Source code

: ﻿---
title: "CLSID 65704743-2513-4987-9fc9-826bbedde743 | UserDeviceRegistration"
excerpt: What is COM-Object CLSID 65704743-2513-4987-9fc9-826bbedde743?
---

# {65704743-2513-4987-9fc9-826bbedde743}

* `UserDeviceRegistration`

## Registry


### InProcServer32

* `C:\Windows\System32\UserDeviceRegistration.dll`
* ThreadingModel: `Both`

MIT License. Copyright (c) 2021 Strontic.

....

• [Aim of the exercise]: For each record above, give it again without a single change.

• [Response box]:
Source code

: ﻿---
title: "CLSID 65704743-2513-4987-9fc9-826bbedde743 | UserDeviceRegistration"
excerpt: What is COM-Object CLSID 65704743-2513-4987-9fc9-826bbedde743?
---

# {65704743-2513-4987-9fc9-826bbedde743}

* `UserDeviceRegistration`

## Registry


### InProcServer32

* `C:\Windows\System32\UserDeviceRegistration.dll`
* ThreadingModel: `Both`

MIT License. Copyright (c) 2021 Strontic.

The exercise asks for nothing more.